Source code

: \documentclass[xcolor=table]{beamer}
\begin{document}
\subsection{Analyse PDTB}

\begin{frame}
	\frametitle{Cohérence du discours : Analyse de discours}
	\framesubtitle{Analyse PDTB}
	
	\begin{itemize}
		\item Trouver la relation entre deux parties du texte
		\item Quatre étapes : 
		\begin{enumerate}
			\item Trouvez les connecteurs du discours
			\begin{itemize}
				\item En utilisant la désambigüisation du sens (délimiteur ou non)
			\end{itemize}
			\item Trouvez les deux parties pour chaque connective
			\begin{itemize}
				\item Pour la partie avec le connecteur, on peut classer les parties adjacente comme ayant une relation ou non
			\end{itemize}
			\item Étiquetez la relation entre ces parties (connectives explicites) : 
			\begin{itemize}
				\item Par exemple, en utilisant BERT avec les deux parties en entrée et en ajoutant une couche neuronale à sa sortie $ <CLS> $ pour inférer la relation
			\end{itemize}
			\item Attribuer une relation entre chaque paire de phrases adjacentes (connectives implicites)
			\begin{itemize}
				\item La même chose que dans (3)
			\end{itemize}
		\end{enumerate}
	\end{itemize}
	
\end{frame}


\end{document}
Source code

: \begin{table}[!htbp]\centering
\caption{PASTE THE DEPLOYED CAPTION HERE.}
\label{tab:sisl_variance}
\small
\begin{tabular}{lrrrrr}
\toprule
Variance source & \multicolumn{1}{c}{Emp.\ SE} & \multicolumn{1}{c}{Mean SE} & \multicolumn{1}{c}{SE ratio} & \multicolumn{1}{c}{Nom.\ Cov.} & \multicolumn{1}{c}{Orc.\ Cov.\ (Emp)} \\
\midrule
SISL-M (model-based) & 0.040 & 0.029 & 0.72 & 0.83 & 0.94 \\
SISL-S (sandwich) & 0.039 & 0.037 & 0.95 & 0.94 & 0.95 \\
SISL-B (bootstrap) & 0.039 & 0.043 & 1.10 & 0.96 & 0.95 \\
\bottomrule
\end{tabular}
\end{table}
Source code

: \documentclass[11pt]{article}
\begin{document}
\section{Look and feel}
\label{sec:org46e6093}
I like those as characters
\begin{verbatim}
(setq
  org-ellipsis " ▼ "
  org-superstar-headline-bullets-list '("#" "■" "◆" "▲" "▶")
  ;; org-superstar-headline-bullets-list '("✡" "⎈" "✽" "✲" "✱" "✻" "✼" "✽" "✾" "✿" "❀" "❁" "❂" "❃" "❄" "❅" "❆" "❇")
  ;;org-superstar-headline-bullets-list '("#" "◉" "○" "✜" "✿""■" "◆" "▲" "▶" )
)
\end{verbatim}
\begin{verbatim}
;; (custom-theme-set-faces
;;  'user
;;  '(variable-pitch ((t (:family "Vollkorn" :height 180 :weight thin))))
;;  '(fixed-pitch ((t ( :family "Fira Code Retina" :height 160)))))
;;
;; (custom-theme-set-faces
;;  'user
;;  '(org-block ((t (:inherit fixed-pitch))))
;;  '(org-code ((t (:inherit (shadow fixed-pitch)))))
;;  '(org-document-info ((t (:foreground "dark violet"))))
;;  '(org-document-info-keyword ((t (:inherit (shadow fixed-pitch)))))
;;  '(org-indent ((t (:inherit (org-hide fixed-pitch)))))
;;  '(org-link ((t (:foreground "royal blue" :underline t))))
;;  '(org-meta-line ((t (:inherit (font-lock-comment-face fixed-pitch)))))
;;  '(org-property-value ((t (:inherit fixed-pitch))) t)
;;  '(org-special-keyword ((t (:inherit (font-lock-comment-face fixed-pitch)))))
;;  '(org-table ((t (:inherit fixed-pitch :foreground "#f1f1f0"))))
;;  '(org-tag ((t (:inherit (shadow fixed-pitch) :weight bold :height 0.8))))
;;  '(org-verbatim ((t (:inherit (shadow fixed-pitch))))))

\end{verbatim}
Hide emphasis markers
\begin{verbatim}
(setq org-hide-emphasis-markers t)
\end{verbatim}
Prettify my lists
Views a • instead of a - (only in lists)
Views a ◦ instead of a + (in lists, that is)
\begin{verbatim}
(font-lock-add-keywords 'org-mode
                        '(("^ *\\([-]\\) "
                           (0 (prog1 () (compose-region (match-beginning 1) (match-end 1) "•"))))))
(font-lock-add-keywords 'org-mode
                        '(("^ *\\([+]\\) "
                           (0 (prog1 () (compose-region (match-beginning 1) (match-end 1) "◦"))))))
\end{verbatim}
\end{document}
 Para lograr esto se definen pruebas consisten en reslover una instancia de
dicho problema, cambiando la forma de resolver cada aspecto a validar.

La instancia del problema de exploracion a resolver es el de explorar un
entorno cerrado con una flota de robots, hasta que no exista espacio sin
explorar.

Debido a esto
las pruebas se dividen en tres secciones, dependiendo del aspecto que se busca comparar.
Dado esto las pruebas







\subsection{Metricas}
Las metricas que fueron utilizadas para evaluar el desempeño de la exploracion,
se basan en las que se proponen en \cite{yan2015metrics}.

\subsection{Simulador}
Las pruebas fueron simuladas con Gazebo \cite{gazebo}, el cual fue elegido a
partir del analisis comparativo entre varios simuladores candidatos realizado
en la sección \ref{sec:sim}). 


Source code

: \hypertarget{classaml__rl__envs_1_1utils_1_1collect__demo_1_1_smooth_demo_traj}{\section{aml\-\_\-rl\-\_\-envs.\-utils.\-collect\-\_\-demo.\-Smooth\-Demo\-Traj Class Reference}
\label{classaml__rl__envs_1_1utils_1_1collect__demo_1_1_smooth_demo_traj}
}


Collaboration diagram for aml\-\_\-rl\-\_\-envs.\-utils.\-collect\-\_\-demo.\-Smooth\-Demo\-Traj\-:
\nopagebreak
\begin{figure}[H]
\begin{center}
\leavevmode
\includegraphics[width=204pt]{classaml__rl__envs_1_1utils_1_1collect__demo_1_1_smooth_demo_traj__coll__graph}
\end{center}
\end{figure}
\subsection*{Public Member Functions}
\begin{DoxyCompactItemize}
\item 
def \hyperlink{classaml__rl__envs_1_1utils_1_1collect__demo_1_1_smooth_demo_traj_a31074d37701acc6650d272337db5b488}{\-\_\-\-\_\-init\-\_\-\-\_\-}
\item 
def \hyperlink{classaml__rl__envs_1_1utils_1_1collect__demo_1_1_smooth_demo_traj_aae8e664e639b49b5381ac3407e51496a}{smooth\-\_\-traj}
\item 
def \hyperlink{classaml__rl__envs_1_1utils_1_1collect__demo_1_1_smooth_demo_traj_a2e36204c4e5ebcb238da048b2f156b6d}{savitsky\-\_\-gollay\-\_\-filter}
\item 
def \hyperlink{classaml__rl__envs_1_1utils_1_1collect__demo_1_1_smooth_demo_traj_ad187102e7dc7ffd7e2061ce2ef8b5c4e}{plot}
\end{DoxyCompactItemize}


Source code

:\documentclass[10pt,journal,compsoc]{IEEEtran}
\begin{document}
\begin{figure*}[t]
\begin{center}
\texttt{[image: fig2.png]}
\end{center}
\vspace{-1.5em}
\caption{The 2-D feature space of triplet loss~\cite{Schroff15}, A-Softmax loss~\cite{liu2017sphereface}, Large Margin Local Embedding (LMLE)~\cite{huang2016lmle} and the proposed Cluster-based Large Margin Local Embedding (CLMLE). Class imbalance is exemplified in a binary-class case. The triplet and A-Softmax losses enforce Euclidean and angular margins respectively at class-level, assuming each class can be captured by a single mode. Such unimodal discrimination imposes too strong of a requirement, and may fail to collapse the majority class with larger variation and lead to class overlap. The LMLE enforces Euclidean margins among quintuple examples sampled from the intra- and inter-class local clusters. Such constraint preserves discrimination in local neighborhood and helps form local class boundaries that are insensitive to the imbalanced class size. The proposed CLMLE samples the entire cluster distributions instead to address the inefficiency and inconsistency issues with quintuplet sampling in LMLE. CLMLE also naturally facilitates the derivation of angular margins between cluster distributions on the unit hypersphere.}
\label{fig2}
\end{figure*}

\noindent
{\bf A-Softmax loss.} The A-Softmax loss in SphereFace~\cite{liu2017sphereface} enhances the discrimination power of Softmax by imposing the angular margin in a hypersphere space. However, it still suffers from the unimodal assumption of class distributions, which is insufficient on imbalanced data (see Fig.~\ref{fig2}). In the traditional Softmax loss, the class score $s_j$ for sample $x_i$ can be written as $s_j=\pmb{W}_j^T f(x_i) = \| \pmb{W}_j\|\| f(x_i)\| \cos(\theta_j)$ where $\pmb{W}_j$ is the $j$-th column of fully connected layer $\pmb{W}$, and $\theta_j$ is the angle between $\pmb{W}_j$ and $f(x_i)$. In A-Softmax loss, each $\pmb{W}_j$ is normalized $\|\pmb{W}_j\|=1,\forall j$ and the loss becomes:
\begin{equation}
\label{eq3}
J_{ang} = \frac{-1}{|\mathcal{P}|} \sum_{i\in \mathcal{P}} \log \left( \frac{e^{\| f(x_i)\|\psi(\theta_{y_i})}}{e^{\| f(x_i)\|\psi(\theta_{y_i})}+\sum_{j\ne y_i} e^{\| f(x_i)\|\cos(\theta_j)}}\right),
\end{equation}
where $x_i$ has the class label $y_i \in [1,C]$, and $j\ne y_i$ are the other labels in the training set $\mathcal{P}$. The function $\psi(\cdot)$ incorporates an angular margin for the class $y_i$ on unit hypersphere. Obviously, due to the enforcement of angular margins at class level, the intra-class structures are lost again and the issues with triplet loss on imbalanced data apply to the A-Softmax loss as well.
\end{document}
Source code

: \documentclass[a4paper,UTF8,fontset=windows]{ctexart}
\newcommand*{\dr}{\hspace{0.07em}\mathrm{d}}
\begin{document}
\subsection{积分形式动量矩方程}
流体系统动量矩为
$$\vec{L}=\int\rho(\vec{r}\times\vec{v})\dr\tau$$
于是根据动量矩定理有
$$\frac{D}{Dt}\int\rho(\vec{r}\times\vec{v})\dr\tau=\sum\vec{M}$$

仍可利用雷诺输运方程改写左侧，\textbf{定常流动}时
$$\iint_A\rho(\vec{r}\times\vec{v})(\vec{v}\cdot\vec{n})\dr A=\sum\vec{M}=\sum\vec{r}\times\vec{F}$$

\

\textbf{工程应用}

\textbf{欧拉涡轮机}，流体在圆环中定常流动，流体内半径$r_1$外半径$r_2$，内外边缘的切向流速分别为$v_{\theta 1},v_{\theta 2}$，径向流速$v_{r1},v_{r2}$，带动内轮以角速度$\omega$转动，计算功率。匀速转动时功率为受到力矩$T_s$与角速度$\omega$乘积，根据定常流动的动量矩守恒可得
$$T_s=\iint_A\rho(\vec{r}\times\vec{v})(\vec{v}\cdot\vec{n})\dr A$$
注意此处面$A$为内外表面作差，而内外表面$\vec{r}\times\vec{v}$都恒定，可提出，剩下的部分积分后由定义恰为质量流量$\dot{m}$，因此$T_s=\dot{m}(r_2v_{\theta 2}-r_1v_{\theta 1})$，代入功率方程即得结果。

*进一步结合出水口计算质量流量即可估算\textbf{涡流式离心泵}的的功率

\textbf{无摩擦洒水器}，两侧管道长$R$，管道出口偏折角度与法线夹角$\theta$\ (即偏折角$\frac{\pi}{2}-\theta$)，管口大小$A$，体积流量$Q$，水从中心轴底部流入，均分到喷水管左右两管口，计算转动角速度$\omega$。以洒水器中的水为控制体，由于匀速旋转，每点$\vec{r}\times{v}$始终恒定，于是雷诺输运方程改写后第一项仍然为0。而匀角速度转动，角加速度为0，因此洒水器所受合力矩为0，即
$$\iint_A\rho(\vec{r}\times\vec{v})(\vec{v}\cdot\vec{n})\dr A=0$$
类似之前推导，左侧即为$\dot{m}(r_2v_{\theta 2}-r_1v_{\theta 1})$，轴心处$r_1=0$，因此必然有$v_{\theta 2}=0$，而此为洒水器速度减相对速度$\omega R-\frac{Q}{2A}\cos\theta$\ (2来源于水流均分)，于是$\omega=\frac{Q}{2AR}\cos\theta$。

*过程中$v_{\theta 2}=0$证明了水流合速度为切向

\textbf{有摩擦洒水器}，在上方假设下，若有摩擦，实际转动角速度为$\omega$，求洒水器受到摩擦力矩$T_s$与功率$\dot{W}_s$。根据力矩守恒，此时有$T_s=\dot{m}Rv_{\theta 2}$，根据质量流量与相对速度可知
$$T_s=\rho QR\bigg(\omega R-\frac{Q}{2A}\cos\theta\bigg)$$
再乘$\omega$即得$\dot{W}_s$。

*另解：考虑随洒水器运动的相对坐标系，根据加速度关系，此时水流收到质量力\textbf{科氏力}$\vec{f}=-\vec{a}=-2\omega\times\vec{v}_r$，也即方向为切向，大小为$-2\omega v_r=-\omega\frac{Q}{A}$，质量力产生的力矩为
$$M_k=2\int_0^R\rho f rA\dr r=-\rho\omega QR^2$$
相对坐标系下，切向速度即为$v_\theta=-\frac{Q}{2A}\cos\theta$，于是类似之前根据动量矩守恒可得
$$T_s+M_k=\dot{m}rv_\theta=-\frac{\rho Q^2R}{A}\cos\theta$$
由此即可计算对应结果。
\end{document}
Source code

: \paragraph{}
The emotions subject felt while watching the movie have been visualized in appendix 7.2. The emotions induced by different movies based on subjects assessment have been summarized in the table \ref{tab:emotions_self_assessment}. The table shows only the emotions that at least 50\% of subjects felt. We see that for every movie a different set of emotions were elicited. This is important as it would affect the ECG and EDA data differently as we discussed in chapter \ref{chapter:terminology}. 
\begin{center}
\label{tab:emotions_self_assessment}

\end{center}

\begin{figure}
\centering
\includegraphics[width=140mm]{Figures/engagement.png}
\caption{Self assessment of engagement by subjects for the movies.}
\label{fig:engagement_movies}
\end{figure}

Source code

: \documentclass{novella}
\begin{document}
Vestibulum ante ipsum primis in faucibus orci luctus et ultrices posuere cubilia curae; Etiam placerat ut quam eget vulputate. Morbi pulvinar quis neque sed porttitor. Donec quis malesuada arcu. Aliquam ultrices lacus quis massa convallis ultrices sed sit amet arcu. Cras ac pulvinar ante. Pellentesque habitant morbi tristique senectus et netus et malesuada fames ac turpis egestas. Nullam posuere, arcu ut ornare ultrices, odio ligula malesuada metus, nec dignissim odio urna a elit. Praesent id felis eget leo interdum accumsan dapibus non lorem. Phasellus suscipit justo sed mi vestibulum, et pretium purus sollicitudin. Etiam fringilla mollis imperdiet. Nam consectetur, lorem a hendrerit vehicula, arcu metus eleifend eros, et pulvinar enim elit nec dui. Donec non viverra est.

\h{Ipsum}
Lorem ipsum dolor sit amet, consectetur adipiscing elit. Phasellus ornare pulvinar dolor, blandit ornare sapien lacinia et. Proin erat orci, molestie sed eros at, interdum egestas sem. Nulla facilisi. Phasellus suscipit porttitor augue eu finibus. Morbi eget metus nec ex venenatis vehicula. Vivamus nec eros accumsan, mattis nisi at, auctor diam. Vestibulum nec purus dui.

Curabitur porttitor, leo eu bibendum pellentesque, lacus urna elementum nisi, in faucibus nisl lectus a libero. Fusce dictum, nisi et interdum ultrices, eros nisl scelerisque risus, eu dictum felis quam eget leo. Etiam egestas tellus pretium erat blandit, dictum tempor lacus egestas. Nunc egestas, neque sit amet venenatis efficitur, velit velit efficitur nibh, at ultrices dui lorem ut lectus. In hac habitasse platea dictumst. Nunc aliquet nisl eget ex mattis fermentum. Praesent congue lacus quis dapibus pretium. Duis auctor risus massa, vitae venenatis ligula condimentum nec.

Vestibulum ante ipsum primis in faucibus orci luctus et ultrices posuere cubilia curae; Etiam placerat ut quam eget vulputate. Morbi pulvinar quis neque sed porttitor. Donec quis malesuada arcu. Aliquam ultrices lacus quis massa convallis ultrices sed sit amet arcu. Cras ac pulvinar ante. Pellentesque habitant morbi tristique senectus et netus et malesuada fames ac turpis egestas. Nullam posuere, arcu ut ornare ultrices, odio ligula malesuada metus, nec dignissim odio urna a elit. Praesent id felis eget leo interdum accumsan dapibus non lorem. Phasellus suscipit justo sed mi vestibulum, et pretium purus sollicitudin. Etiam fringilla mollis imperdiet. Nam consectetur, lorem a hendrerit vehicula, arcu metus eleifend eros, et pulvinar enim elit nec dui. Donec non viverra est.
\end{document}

Work required: Where a line above includes "family", copy that line.

Task answer:
;;  '(variable-pitch ((t (:family "Vollkorn" :height 180 :weight thin))))
;;  '(fixed-pitch ((t ( :family "Fira Code Retina" :height 160)))))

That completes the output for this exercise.